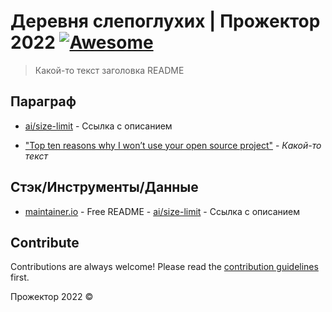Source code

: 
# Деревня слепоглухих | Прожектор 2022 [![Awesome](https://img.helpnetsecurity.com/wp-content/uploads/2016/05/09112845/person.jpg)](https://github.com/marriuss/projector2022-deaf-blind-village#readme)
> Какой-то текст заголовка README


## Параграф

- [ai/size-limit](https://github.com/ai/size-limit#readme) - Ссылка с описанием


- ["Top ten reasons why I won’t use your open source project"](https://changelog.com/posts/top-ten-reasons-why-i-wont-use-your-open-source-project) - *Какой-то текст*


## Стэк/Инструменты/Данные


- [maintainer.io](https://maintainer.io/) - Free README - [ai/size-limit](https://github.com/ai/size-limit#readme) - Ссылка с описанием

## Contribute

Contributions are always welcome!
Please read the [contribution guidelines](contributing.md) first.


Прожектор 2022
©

========================================================================

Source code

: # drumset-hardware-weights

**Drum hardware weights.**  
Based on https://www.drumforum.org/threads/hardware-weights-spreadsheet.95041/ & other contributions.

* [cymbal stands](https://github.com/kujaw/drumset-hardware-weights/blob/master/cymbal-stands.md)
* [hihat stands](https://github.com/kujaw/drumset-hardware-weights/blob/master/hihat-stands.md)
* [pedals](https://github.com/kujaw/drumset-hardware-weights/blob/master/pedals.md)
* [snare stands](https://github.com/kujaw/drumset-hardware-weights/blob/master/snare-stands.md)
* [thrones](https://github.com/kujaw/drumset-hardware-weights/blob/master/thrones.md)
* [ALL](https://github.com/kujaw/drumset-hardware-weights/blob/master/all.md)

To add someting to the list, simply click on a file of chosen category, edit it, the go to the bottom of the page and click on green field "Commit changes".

========================================================================

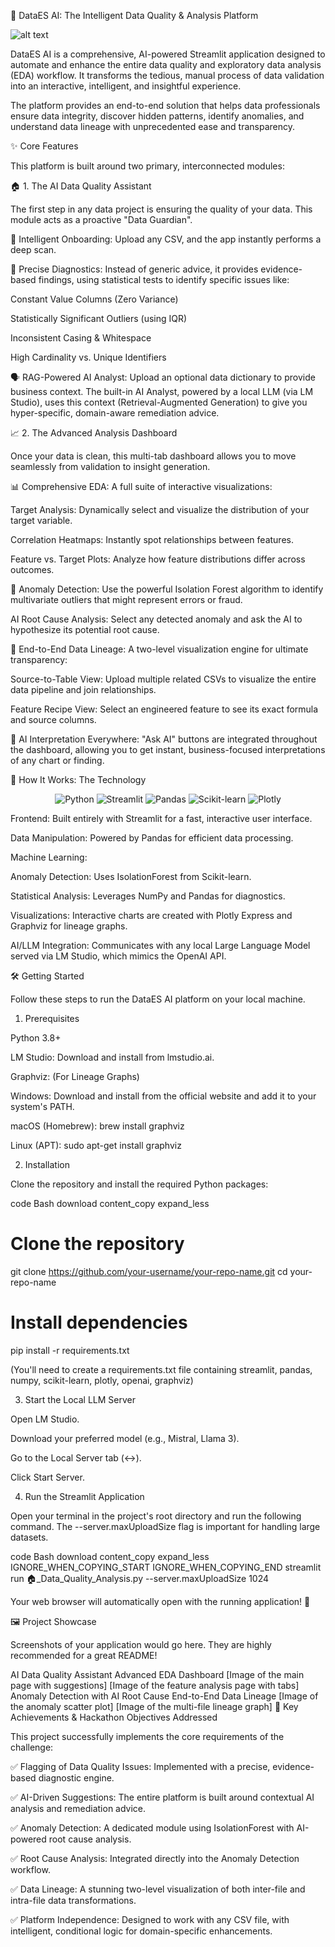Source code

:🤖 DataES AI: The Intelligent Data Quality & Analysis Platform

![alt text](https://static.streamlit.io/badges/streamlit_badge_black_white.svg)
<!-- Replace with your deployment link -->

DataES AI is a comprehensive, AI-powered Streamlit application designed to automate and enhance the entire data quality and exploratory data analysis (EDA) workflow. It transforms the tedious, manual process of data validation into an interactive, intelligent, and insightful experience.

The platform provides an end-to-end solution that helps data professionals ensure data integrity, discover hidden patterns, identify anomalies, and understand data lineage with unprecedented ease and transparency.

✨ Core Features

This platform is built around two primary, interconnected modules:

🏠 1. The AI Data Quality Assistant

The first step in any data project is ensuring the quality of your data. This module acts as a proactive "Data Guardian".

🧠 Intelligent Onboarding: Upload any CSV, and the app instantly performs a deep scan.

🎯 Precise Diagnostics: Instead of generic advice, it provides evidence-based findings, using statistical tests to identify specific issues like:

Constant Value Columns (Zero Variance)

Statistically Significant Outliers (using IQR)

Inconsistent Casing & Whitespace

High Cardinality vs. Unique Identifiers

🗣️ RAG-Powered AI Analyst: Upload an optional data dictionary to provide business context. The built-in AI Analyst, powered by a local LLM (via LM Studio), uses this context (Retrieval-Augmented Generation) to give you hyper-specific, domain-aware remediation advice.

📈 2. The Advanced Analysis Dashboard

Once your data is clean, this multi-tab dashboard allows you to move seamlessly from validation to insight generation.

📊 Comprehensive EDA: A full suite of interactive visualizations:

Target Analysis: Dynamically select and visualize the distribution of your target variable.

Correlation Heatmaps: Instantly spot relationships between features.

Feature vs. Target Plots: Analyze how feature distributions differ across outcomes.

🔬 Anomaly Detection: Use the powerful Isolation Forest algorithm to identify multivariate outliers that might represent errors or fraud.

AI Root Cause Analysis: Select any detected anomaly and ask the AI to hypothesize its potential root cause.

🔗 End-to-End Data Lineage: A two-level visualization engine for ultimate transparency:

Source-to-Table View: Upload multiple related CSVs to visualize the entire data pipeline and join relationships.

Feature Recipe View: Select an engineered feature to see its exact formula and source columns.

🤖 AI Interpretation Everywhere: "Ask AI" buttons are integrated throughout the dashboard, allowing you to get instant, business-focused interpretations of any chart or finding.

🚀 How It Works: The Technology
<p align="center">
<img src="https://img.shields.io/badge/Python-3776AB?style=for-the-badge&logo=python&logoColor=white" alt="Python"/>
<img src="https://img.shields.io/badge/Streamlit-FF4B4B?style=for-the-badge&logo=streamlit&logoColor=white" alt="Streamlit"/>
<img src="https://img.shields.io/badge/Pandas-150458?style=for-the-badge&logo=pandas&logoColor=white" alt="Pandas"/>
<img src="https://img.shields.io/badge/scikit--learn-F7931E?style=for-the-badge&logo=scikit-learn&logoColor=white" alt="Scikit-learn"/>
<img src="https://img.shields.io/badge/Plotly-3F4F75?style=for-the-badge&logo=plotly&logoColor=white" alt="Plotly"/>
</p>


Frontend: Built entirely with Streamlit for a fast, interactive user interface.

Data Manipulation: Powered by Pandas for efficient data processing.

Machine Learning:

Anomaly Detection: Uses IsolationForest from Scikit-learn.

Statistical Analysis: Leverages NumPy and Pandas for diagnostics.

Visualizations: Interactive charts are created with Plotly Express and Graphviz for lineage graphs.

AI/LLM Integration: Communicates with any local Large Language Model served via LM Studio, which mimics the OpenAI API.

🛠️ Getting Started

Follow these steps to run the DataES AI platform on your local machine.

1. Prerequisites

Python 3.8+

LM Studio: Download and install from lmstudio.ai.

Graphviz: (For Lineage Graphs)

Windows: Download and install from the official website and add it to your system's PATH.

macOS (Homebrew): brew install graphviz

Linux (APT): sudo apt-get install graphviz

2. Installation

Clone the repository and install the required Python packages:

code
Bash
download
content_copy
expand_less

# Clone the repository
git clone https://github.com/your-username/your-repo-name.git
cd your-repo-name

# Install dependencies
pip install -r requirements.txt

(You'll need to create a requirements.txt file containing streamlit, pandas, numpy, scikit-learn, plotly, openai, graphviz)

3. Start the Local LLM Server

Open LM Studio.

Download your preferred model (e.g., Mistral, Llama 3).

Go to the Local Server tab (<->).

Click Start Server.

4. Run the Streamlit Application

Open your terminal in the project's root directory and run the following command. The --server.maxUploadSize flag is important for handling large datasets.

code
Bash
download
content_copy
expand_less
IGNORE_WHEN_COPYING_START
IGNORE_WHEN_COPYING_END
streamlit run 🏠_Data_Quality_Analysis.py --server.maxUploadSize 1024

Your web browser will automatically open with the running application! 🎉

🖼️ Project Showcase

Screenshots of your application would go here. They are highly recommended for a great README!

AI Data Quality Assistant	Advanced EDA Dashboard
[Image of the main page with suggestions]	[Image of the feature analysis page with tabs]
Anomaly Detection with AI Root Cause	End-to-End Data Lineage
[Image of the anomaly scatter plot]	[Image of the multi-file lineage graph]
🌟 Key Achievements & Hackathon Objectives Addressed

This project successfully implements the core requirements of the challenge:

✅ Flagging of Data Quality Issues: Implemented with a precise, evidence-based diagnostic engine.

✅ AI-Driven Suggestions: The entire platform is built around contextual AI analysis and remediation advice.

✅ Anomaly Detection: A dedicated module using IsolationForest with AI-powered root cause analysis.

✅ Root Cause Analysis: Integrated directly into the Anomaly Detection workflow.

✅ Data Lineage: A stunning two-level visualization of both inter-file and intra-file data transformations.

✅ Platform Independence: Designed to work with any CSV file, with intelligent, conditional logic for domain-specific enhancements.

========================================================================

### EXERCISE
Given the records above, reproduce precisely and only the lines between the line holding "Download your preferred" and the line holding "4. Run the Streamlit Application", inclusive.

### TASK SOLUTION
Download your preferred model (e.g., Mistral, Llama 3).

Go to the Local Server tab (<->).

Click Start Server.

4. Run the Streamlit Application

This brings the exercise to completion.